§ **What is required**: Find the lines below that include the word "phones" and report how many there are, with no other text.

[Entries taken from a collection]
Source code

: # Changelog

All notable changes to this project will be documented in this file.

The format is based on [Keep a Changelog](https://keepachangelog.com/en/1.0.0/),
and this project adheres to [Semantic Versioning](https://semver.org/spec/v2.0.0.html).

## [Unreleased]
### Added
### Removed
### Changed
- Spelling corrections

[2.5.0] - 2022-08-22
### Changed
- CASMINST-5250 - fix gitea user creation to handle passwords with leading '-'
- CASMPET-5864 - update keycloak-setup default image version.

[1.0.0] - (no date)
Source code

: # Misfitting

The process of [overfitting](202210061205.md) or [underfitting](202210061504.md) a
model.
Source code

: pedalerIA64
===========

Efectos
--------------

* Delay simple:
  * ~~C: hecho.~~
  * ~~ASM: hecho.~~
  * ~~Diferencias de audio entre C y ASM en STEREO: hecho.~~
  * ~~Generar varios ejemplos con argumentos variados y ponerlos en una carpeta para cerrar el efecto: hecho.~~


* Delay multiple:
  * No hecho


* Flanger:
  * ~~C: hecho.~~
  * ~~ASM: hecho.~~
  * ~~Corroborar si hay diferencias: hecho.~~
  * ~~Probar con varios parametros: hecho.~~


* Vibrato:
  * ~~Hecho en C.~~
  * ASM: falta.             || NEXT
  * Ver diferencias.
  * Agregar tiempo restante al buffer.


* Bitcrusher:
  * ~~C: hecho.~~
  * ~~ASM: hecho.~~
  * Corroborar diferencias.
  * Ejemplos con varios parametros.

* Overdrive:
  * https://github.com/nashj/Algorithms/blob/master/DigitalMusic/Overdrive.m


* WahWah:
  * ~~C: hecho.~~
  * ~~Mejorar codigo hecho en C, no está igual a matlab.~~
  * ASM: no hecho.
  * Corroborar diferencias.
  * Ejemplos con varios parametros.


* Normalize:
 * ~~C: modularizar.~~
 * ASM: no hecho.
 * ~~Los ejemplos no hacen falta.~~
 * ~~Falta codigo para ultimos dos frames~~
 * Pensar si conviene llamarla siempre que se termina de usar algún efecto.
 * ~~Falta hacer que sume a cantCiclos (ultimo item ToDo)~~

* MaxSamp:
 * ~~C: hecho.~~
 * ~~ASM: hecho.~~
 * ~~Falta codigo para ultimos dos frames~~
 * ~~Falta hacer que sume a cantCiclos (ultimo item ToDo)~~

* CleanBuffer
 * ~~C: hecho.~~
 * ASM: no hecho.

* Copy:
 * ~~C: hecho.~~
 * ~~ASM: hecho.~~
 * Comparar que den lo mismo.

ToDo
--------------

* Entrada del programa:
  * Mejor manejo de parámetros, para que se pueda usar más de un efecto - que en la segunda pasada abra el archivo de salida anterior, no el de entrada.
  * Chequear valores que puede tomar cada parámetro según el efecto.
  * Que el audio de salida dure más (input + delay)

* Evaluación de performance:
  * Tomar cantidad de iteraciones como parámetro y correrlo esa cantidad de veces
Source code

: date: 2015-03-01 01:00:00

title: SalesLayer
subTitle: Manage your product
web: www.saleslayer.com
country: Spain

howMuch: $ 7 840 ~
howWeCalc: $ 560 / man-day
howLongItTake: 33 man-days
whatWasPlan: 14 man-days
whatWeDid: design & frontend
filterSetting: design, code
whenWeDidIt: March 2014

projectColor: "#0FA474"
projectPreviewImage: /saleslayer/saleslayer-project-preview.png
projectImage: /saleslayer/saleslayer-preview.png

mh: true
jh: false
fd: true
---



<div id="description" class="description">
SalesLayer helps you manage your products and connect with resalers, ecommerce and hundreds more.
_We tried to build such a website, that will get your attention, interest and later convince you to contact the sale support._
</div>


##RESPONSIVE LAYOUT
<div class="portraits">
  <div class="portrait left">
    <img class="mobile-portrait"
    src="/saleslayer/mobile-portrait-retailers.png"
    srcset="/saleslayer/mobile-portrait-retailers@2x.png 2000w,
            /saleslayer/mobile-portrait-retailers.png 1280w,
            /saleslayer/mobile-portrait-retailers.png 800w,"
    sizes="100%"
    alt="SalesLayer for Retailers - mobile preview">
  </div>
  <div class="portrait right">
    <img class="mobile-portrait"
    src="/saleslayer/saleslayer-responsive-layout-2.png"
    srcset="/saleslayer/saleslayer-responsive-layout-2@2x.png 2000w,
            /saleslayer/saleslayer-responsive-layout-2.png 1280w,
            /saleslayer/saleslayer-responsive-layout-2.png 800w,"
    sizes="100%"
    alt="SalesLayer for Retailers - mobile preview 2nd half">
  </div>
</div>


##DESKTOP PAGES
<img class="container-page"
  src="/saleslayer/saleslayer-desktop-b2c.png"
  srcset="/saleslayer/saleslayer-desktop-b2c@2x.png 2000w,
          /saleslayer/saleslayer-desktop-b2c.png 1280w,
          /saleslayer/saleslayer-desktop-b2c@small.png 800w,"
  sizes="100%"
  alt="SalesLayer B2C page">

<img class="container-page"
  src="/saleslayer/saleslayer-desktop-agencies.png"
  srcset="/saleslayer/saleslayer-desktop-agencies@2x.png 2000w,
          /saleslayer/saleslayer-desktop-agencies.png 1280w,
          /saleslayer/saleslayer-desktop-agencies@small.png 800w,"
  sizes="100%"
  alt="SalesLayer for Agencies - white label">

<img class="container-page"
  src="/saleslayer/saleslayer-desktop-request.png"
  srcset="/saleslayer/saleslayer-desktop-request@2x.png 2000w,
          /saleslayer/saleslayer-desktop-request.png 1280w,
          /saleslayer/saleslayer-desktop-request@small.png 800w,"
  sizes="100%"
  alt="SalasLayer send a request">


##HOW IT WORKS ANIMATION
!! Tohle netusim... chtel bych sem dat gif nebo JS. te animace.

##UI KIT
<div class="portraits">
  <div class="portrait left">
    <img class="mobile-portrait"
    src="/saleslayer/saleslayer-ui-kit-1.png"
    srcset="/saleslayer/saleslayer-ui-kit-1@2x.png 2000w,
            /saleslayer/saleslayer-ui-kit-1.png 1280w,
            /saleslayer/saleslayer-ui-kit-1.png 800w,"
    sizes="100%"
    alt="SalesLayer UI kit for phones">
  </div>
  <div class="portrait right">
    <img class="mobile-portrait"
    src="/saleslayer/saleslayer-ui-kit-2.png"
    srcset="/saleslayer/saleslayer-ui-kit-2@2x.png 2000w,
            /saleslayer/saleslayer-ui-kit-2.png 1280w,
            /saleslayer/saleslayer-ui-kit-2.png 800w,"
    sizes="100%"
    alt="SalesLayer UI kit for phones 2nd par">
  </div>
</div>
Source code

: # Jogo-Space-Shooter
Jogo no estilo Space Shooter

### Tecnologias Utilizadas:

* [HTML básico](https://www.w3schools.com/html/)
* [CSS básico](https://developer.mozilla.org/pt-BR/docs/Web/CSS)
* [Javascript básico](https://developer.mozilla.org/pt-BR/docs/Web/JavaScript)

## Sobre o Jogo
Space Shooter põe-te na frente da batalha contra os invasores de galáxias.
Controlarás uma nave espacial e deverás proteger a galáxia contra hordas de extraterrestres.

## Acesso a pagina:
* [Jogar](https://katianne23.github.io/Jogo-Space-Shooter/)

§ **Finished exercise**: 2